Supreme Court Hands Down Judgement in Ashers “Gay Cake” Case

You may recall in October 2016, the Northern Ireland Court of Appeal, in the case of Lee v Ashers Baking Company Limited 2016, confirmed that the refusal by a bakery to bake a cake bearing a message in support of gay marriage was in fact direct discrimination.

The Claimant, Mr Lee, placed an order with the bakery for a cake featuring the characters Bert and Ernie from Sesame Street, with the message “Support Gay Marriage.” The cake was for an event to mark International Day against Homophobia. The owners of the bakery, both devout Christians, disagreed with the introduction of same-sex marriages in Northern Ireland and therefore cancelled the order. Mr Lee was given a full refund.
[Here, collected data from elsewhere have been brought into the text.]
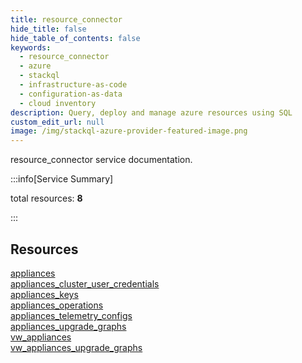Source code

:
 ```yaml
---
title: resource_connector
hide_title: false
hide_table_of_contents: false
keywords:
  - resource_connector
  - azure
  - stackql
  - infrastructure-as-code
  - configuration-as-data
  - cloud inventory
description: Query, deploy and manage azure resources using SQL
custom_edit_url: null
image: /img/stackql-azure-provider-featured-image.png
---
```


resource_connector service documentation.

:::info[Service Summary]

total resources: __8__  

:::

## Resources
<div class="row">
<div class="providerDocColumn">
<a href="/services/resource_connector/appliances/">appliances</a><br />
<a href="/services/resource_connector/appliances_cluster_user_credentials/">appliances_cluster_user_credentials</a><br />
<a href="/services/resource_connector/appliances_keys/">appliances_keys</a><br />
<a href="/services/resource_connector/appliances_operations/">appliances_operations</a>
</div>
<div class="providerDocColumn">
<a href="/services/resource_connector/appliances_telemetry_configs/">appliances_telemetry_configs</a><br />
<a href="/services/resource_connector/appliances_upgrade_graphs/">appliances_upgrade_graphs</a><br />
<a href="/services/resource_connector/vw_appliances/">vw_appliances</a><br />
<a href="/services/resource_connector/vw_appliances_upgrade_graphs/">vw_appliances_upgrade_graphs</a>
</div>
</div>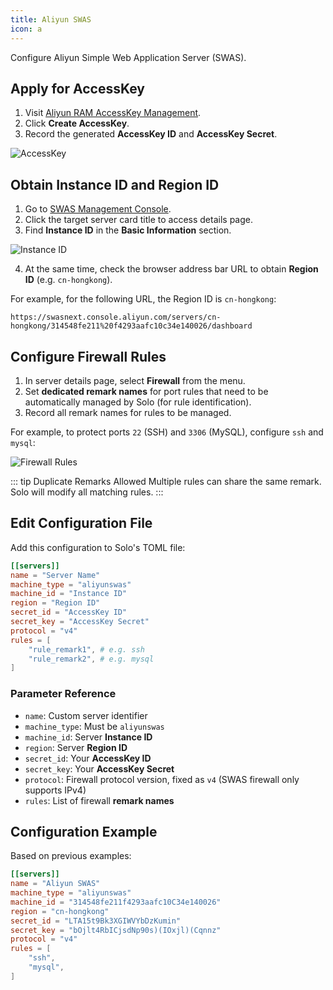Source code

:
 ```yaml
---
title: Aliyun SWAS
icon: a
---
```


Configure Aliyun Simple Web Application Server (SWAS).

## Apply for AccessKey
1. Visit [Aliyun RAM AccessKey Management](https://ram.console.aliyun.com/profile/access-keys).
2. Click **Create AccessKey**.
3. Record the generated **AccessKey ID** and **AccessKey Secret**.

![AccessKey](/assets/guide/config/server/aliyun/accesskey.webp)

## Obtain Instance ID and Region ID
1. Go to [SWAS Management Console](https://swasnext.console.aliyun.com/servers).
2. Click the target server card title to access details page.
3. Find **Instance ID** in the **Basic Information** section.

![Instance ID](/assets/guide/config/server/aliyun/instanceid.webp)

4. At the same time, check the browser address bar URL to obtain **Region ID** (e.g. `cn-hongkong`).

For example, for the following URL, the Region ID is `cn-hongkong`:

`https://swasnext.console.aliyun.com/servers/cn-hongkong/314548fe211%20f4293aafc10c34e140026/dashboard`

## Configure Firewall Rules
1. In server details page, select **Firewall** from the menu.
2. Set **dedicated remark names** for port rules that need to be automatically managed by Solo (for rule identification).
3. Record all remark names for rules to be managed.

For example, to protect ports `22` (SSH) and `3306` (MySQL), configure `ssh` and `mysql`:

![Firewall Rules](/assets/guide/config/server/aliyun/firewallrules.webp)

::: tip Duplicate Remarks Allowed
Multiple rules can share the same remark. Solo will modify all matching rules.
:::

## Edit Configuration File
Add this configuration to Solo's TOML file:

```toml
[[servers]]
name = "Server Name"
machine_type = "aliyunswas"
machine_id = "Instance ID"
region = "Region ID"
secret_id = "AccessKey ID"
secret_key = "AccessKey Secret"
protocol = "v4"
rules = [
    "rule_remark1", # e.g. ssh
    "rule_remark2", # e.g. mysql
]
```

### Parameter Reference
* `name`: Custom server identifier
* `machine_type`: Must be `aliyunswas`
* `machine_id`: Server **Instance ID**
* `region`: Server **Region ID**
* `secret_id`: Your **AccessKey ID**
* `secret_key`: Your **AccessKey Secret**
* `protocol`: Firewall protocol version, fixed as `v4` (SWAS firewall only supports IPv4)
* `rules`: List of firewall **remark names**

## Configuration Example
Based on previous examples:

```toml
[[servers]]
name = "Aliyun SWAS"
machine_type = "aliyunswas"
machine_id = "314548fe211f4293aafc10C34e140026"
region = "cn-hongkong"
secret_id = "LTA15t9Bk3XGIWVYbDzKumin"
secret_key = "bOjlt4RbICjsdNp90s)(IOxjl)(Cqnnz"
protocol = "v4"
rules = [
    "ssh",
    "mysql",
]
```
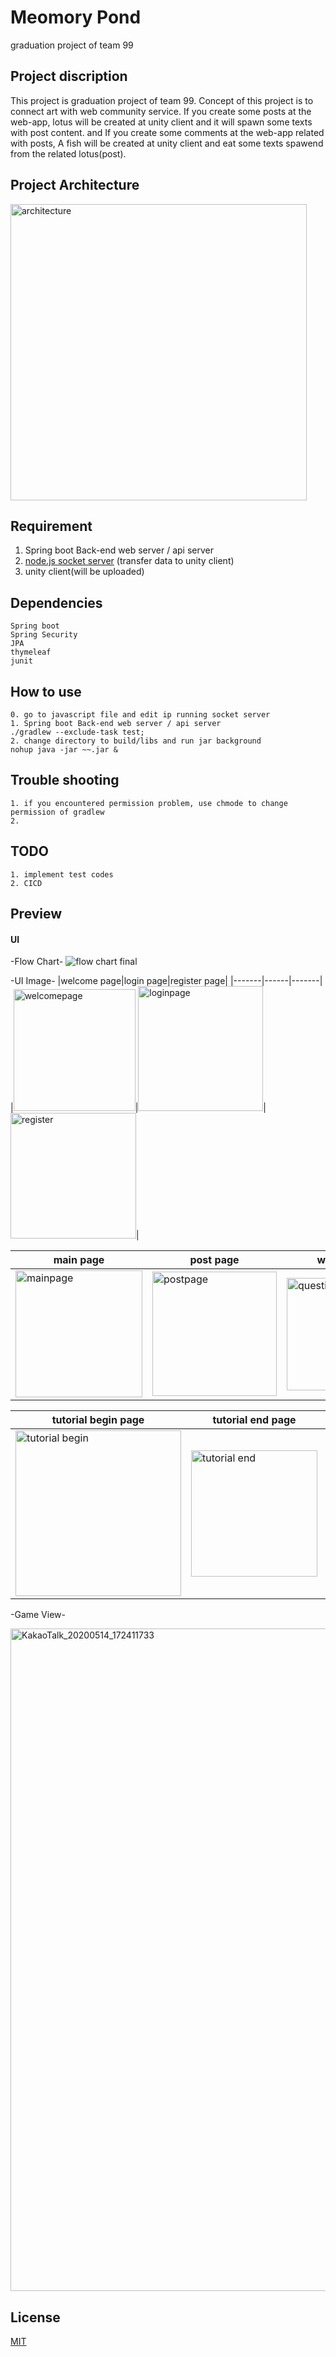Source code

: # Meomory Pond
graduation project of team 99

## Project discription

This project is graduation project of team 99. Concept of this project is to connect art with web community service. If you create some posts at the web-app, lotus will be created at unity client and it will spawn some texts with post content. and If you create some comments at the web-app related with posts, A fish will be created at unity client and eat some texts spawend from the related lotus(post).

## Project Architecture
<img width="474" alt="architecture" src="https://user-images.githubusercontent.com/37043014/82174670-5bfa2980-990c-11ea-95e1-b6db29ec1b1a.png">

## Requirement

1. Spring boot Back-end web server / api server
2. [node.js socket server](https://github.com/PaperCrafter/memory-pond-socket-server) 
(transfer data to unity client)
3. unity client(will be uploaded)

## Dependencies
```
Spring boot
Spring Security
JPA
thymeleaf
junit
```

## How to use

```
0. go to javascript file and edit ip running socket server
1. Spring boot Back-end web server / api server
./gradlew --exclude-task test;
2. change directory to build/libs and run jar background
nohup java -jar ~~.jar &
```

## Trouble shooting

```
1. if you encountered permission problem, use chmode to change permission of gradlew
2. 
```

## TODO

```
1. implement test codes
2. CICD
```

## Preview

#### UI 
-Flow Chart-
![flow chart final](https://user-images.githubusercontent.com/37043014/82179398-36bfe800-9919-11ea-823c-0e6969e86cac.png)

-UI Image-
|welcome page|login page|register page|
|-------|------|-------|
|<img width="195" alt="welcomepage" src="https://user-images.githubusercontent.com/37043014/82176566-18a2b980-9912-11ea-8982-723f8dd7a3b8.png">|<img width="200" alt="loginpage" src="https://user-images.githubusercontent.com/37043014/82176595-2fe1a700-9912-11ea-9edf-7dadc399b797.png">|<img width="201" alt="register" src="https://user-images.githubusercontent.com/37043014/82177119-9d420780-9913-11ea-8650-f142da537576.png">|

|main page|post page|write page|
|-------|------|-------|
|<img width="203" alt="mainpage" src="https://user-images.githubusercontent.com/37043014/82176624-3f60f000-9912-11ea-80bf-f8b39a88bc85.png">|<img width="199" alt="postpage" src="https://user-images.githubusercontent.com/37043014/82177401-48eb5780-9914-11ea-8e8f-7a436c8bd16d.png">|<img width="180" alt="questionpage" src="https://user-images.githubusercontent.com/37043014/82177427-5bfe2780-9914-11ea-9136-9f5c9a0e2e72.png">|

|tutorial begin page|tutorial end page|weight page|
|-------|------|-------|
|<img width="265" alt="tutorial begin" src="https://user-images.githubusercontent.com/37043014/82177675-37567f80-9915-11ea-9b25-830ba36beea3.png">|<img width="202" alt="tutorial end" src="https://user-images.githubusercontent.com/37043014/82178544-39b9d900-9917-11ea-8358-496cd2b05adb.png">|<img width="240" alt="weight" src="https://user-images.githubusercontent.com/37043014/82177934-d2e7f000-9915-11ea-8101-75abea6977db.png">|


-Game View-

<img width="1060" alt="KakaoTalk_20200514_172411733" src="https://user-images.githubusercontent.com/37043014/82179557-93230780-9919-11ea-983f-168a76ce285d.png">


## License
[MIT](https://choosealicense.com/licenses/mit/)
Mr Lee successfully brought a claim for direct discrimination and the decision was upheld by the Court of Appeal. The Court held Mr Lee had suffered direct discrimination by association with the gay community and the protected characteristic was the sexual orientation of that community. The Court further held that the real reason for the cancelled order was due to the use of the word “gay” on the slogan. The owners would not have objected to a cake which had said “support marriage.”

The owners of the bakery argued that their rights under Article 9 (freedom of thought, conscience and religion) and Article 10 (freedom of expression) had been infringed and that had they agreed to bake the cake, they would have been endorsing gay marriage. The court rejected their argument. They appeal to the Supreme Court.

The case was further appealed to the Supreme Court who have today handed down their decision. The Supreme Court have held a refusal to bake a cake containing a message supportive of gay marriage does not amount to direct discrimination.

The Supreme Court considered the argument of direct discrimination on the grounds of both sexual orientation and political belief. They held the refusal to bake the cake was not due to Mr Lee’s sexual orientation and was therefore not direct discrimination.

The Court of Appeal had agreed there had been direct discrimination by association with the gay community, however this argument was rejected by the Supreme Court. They argued that for associate discrimination to succeed, there needed to an actual association with a group of persons and discrimination to occur because of that association. In this case, there was only an assumption that Mr Lee was likely to associate with the gay community.

In respect of the arguments relating to the bakers political belief, more specifically Articles 9 and 10, those rights also include an entitlement not to be forced to express a political opinion which you do not believe.

This case serves an important reminder to all organisations that the laws on equality not only apply in the workplace but also in the delivery of goods, services or facilities.

Top Tips for Employers:

  • Business owners should be wary of their own political or religious beliefs when running a business if those beliefs could disadvantage any protected group of customers. 
  • Train staff – ensure staff are regularly trained on the equal treatment of their colleagues and customers. Ensure your equality and diversity policies are updated and staff are aware of them. Remember, as an employer, you can be held vicariously liable for the actions of your staff, unless clear steps are taken in advance to prevent them.
  • Deal with any complaints – rather than let a dispute get press coverage which quite possibly could affect your reputation, try to reach a compromise both parties are happy with. Sometimes a simple apology can be sufficient.